The Dragon undocked from the International Space Station early on Friday. Six hours later, the capsule carrying a test dummy dropped into the Atlantic off the Florida coast.
It marks the first time in 50 years that a capsule designed for astronauts returned from space by plopping into the Atlantic.
Apollo 9 splashed down near the Bahamas on March 13, 1969.
Nasa astronauts have been using Russian rockets since space shuttles retired eight years ago.
Nasa is counting on SpaceX and Boeing to start launching astronauts this year. Friday morning’s splashdown was the final hurdle of SpaceX’s six-day test flight.
SpaceX employees cheered and applauded at company headquarters near Los Angeles when the Dragon’s red and white parachutes popped open.
Nasa televised the descent live, the dramatic views coming from a plane. The crowd went wild once the capsule splashed down and was seen floating upright.
“Just amazing. I can’t believe how well the whole mission has gone” with all major milestones met, said Benji Reed, SpaceX’s director of crew mission management.
Nasa administrator Jim Bridenstine was ecstatic following splashdown. All this is “leading to a day where we are launching American astronauts on American rockets from American soil”, he said.

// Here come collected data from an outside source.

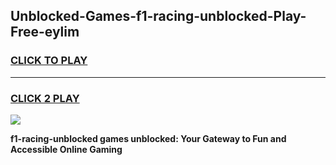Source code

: 
## Unblocked-Games-f1-racing-unblocked-Play-Free-eylim
<h3>
<a href="https://premium76.site?title=f1-racing-unblocked&ref=19M">CLICK TO PLAY</a></h3>
<hr>

<h3>
<a href="https://premium76.site?title=f1-racing-unblocked&ref=19M">CLICK 2 PLAY</a>
  
</h3>

<a href="https://premium76.site?title=f1-racing-unblocked&ref=19M"><img src="https://clearcache.store/games.png"></a>


**f1-racing-unblocked games unblocked: Your Gateway to Fun and Accessible Online Gaming**
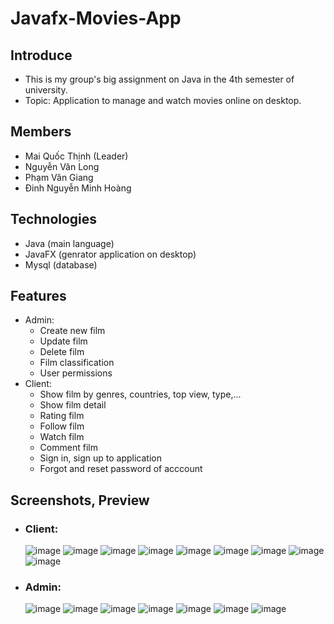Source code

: # Javafx-Movies-App

## Introduce
- This is my group's big assignment on Java in the 4th semester of university.
- Topic: Application to manage and watch movies online on desktop.
## Members
- Mai Quốc Thịnh (Leader)
- Nguyễn Văn Long
- Phạm Văn Giang
- Đinh Nguyễn Minh Hoàng
## Technologies
- Java (main language)
- JavaFX (genrator application on desktop)
- Mysql (database)
## Features
- Admin:
    - Create new film
    - Update film
    - Delete film
    - Film classification
    - User permissions
- Client:
    - Show film by genres, countries, top view, type,...
    - Show film detail
    - Rating film
    - Follow film
    - Watch film
    - Comment film
    - Sign in, sign up to application
    - Forgot and reset password of acccount
## Screenshots, Preview
- ### Client:
  
  ![image](https://i.imgur.com/krHR6PA.png)
  ![image](https://i.imgur.com/W6mdxg1.png)
  ![image](https://i.imgur.com/pYE4s9z.png)
  ![image](https://i.imgur.com/ftL8GGW.png)
  ![image](https://i.imgur.com/1qyJlQd.png)
  ![image](https://i.imgur.com/ev5g8t0.png)
  ![image](https://i.imgur.com/0viLrVR.png)
  ![image](https://i.imgur.com/ahJ16ir.png)
  ![image](https://i.imgur.com/LbIB13T.png)
  
- ### Admin:

  ![image](https://i.imgur.com/uW9Ajqx.png)
  ![image](https://i.imgur.com/lkkDZJs.png)
  ![image](https://i.imgur.com/FoFOALE.png)
  ![image](https://i.imgur.com/XoDTgPb.png)
  ![image](https://i.imgur.com/cs7XzJ7.png)
  ![image](https://i.imgur.com/2VOrrEf.png)
  ![image](https://i.imgur.com/6myttHu.png)
  
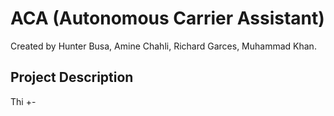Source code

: # ACA (Autonomous Carrier Assistant)
Created by Hunter Busa, Amine Chahli, Richard Garces, Muhammad Khan.

## Project Description
Thi
+-
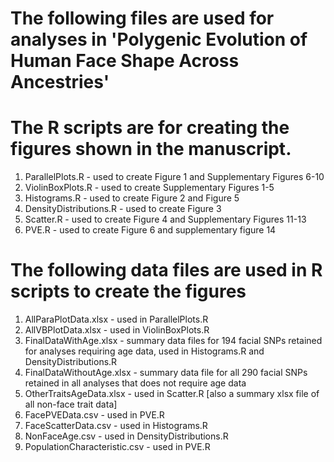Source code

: # The following files are used for analyses in 'Polygenic Evolution of Human Face Shape Across Ancestries'

# The R scripts are for creating the figures shown in the manuscript.

1. ParallelPlots.R - used to create Figure 1 and Supplementary Figures 6-10
2. ViolinBoxPlots.R - used to create Supplementary Figures 1-5
3. Histograms.R - used to create Figure 2 and Figure 5
4. DensityDistributions.R - used to create Figure 3
5. Scatter.R - used to create Figure 4 and Supplementary Figures 11-13
6. PVE.R - used to create Figure 6 and supplementary figure 14

# The following data files are used in R scripts to create the figures
1. AllParaPlotData.xlsx - used in ParallelPlots.R
2. AllVBPlotData.xlsx - used in ViolinBoxPlots.R
3. FinalDataWithAge.xlsx - summary data files for 194 facial SNPs retained for analyses requiring age data, used in Histograms.R and DensityDistributions.R
4. FinalDataWithoutAge.xlsx - summary data file for all 290 facial SNPs retained in all analyses that does not require age data
5. OtherTraitsAgeData.xlsx - used in Scatter.R [also a summary xlsx file of all non-face trait data]
6. FacePVEData.csv - used in PVE.R
7. FaceScatterData.csv - used in Histograms.R
8. NonFaceAge.csv - used in DensityDistributions.R
9. PopulationCharacteristic.csv - used in PVE.R
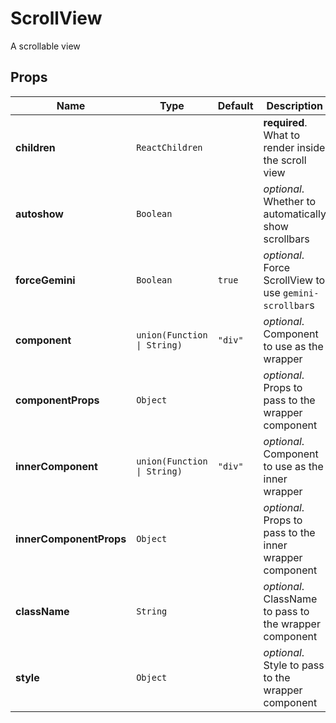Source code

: # ScrollView

A scrollable view

## Props
|Name|Type|Default|Description|
|----|----|-------|-----------|
| **children** | <code>ReactChildren</code> |  | **required**. What to render inside the scroll view |
| **autoshow** | <code>Boolean</code> |  | *optional*. Whether to automatically show scrollbars |
| **forceGemini** | <code>Boolean</code> | <code>true</code> | *optional*. Force ScrollView to use `gemini-scrollbar`s |
| **component** | <code>union(Function &#124; String)</code> | <code>"div"</code> | *optional*. Component to use as the wrapper |
| **componentProps** | <code>Object</code> |  | *optional*. Props to pass to the wrapper component |
| **innerComponent** | <code>union(Function &#124; String)</code> | <code>"div"</code> | *optional*. Component to use as the inner wrapper |
| **innerComponentProps** | <code>Object</code> |  | *optional*. Props to pass to the inner wrapper component |
| **className** | <code>String</code> |  | *optional*. ClassName to pass to the wrapper component |
| **style** | <code>Object</code> |  | *optional*. Style to pass to the wrapper component |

A pair of recovery ships was stationed in the Atlantic well before splashdown and quickly moved in, lifting the capsule from the water within an hour.
The capsule is expected at Port Canaveral on Saturday night. Splashdown will occur much closer to shore once astronauts start flying.
Astronaut Shane Kimbrough, part of the recovery team, said it was incredible watching the splashdown up close. The capsule had brown scorch marks from top to bottom, but otherwise looked fine.
Canadian space station astronaut David Saint-Jacques was the first to enter the Dragon capsule and the last to leave this week. He found it “very slick” and called it business class.
Next up is Boeing. Boeing plans to launch its Starliner capsule without a crew as early as next month and with astronauts possibly in August. The Starliner is designed to land on land — in the US South West.
Nasa awarded the first contracts in 2014 to SpaceX and Boeing, now totalling about eight billion US dollars.
This first SpaceX test flight opens a new era, Mr Bridenstine said, with new technology and new business approaches.
SpaceX acknowledges some capsule systems need more work before astronauts climb on board for lift-off, as early as July.
Vibration, acoustic and other measurements were taken throughout the recently completed flight, not only of the capsule but also the mannequin — named Ripley after the lead character in the Alien films — which was strapped into one of the four seats.